I don't think we know that for sure.


----------



## jayfest (Mar 25, 2003)

I'm seriously considering doing this deal, but there are some other factors I have to consider. One is the impression I'm starting to get that I would have to buy one of those TiVo Wireless G Network Adapter or else my THD won't work properly. I've been running the S2 the THD would be replacing on a cheap adapter (might even be B, not G) I found on the web somewhere (and which has worked fine). So do I have to spend $50 more than I thought I did? And it shouldn't matter what adapter I'm using for the other S2 (which I am not replacing), should it?


----------



## monroe (Mar 16, 2005)

That Don Guy said:


> but without CableCards (and the $7 or so monthly charge that goes with them, as I already have a pair in my S3


I just got back from my local Comcast office today where I picked up 2 new cable cards for the TivoHD I ordered off of the upgrade link last night. Comcast is charging me $0 a month for both of them.

Chris


----------



## jfh3 (Apr 15, 2004)

bakk said:


> But I read on another website that once you transfer the lifetime service to a new account it resets the date it was activated on the date you transfered it on. Meaning that if I bought a tivo on craigslist and transfered it to a new account(mine). it would show up as the transfer date, and not the date it was originally activated on. So i would fail to meet the "Activated Prior to October 1, 2003**." term? Is that true?
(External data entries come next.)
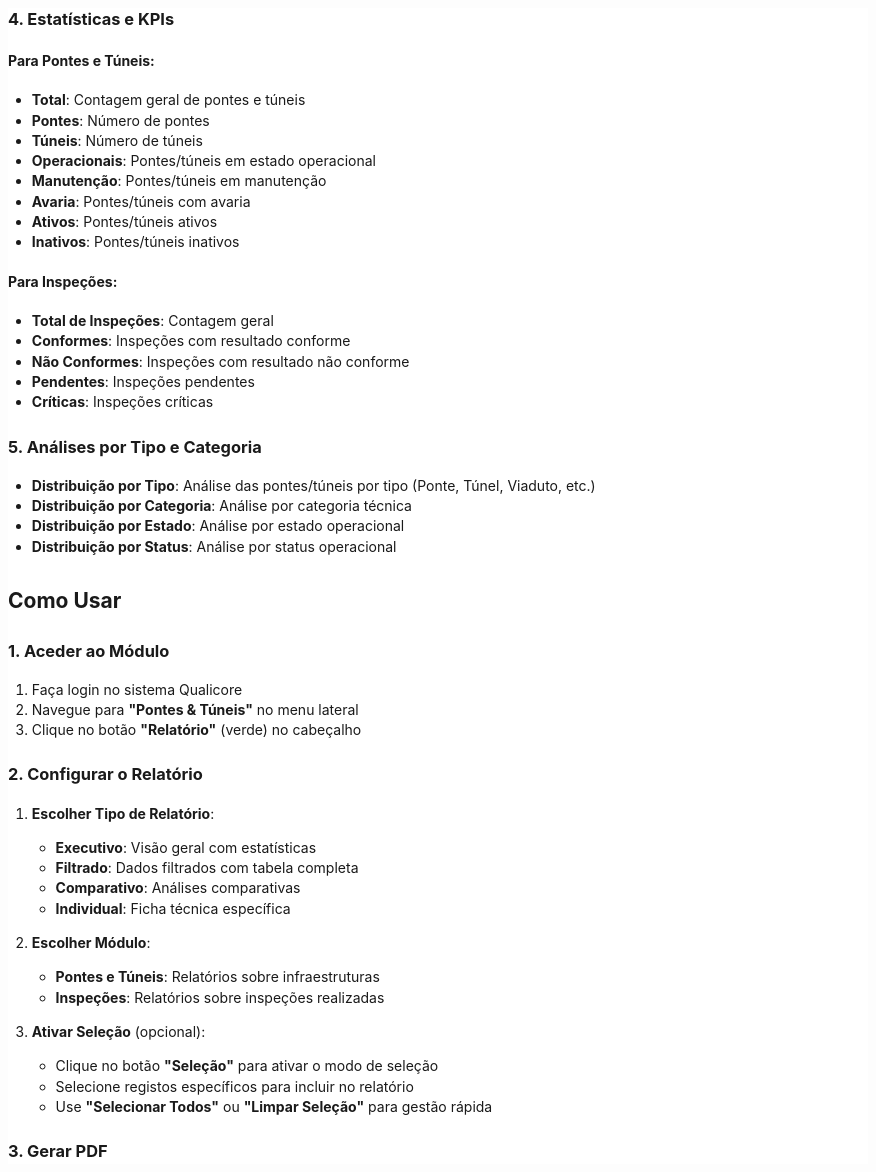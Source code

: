 ### 4. Estatísticas e KPIs

#### Para Pontes e Túneis:
- **Total**: Contagem geral de pontes e túneis
- **Pontes**: Número de pontes
- **Túneis**: Número de túneis
- **Operacionais**: Pontes/túneis em estado operacional
- **Manutenção**: Pontes/túneis em manutenção
- **Avaria**: Pontes/túneis com avaria
- **Ativos**: Pontes/túneis ativos
- **Inativos**: Pontes/túneis inativos

#### Para Inspeções:
- **Total de Inspeções**: Contagem geral
- **Conformes**: Inspeções com resultado conforme
- **Não Conformes**: Inspeções com resultado não conforme
- **Pendentes**: Inspeções pendentes
- **Críticas**: Inspeções críticas

### 5. Análises por Tipo e Categoria

- **Distribuição por Tipo**: Análise das pontes/túneis por tipo (Ponte, Túnel, Viaduto, etc.)
- **Distribuição por Categoria**: Análise por categoria técnica
- **Distribuição por Estado**: Análise por estado operacional
- **Distribuição por Status**: Análise por status operacional

## Como Usar

### 1. Aceder ao Módulo

1. Faça login no sistema Qualicore
2. Navegue para **"Pontes & Túneis"** no menu lateral
3. Clique no botão **"Relatório"** (verde) no cabeçalho

### 2. Configurar o Relatório

1. **Escolher Tipo de Relatório**:
   - **Executivo**: Visão geral com estatísticas
   - **Filtrado**: Dados filtrados com tabela completa
   - **Comparativo**: Análises comparativas
   - **Individual**: Ficha técnica específica

2. **Escolher Módulo**:
   - **Pontes e Túneis**: Relatórios sobre infraestruturas
   - **Inspeções**: Relatórios sobre inspeções realizadas

3. **Ativar Seleção** (opcional):
   - Clique no botão **"Seleção"** para ativar o modo de seleção
   - Selecione registos específicos para incluir no relatório
   - Use **"Selecionar Todos"** ou **"Limpar Seleção"** para gestão rápida

### 3. Gerar PDF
No, this is incorrect. When lifetime is transferred from one box to another, the original date of service for the original lifetime moves with it.


----------



## jfh3 (Apr 15, 2004)

m.s said:


> That doesn't answer the question, which is does it have dual _analog_ (NTSC) tuners? No cable card at all should be required to receive NTSC channels.


Yes, with no CableCARDs you can record 2 analog programs at once.


----------



## jfh3 (Apr 15, 2004)

jayfest said:


> I'm seriously considering doing this deal, but there are some other factors I have to consider. One is the impression I'm starting to get that I would have to buy one of those TiVo Wireless G Network Adapter or else my THD won't work properly. I've been running the S2 the THD would be replacing on a cheap adapter (might even be B, not G) I found on the web somewhere (and which has worked fine). So do I have to spend $50 more than I thought I did? And it shouldn't matter what adapter I'm using for the other S2 (which I am not replacing), should it?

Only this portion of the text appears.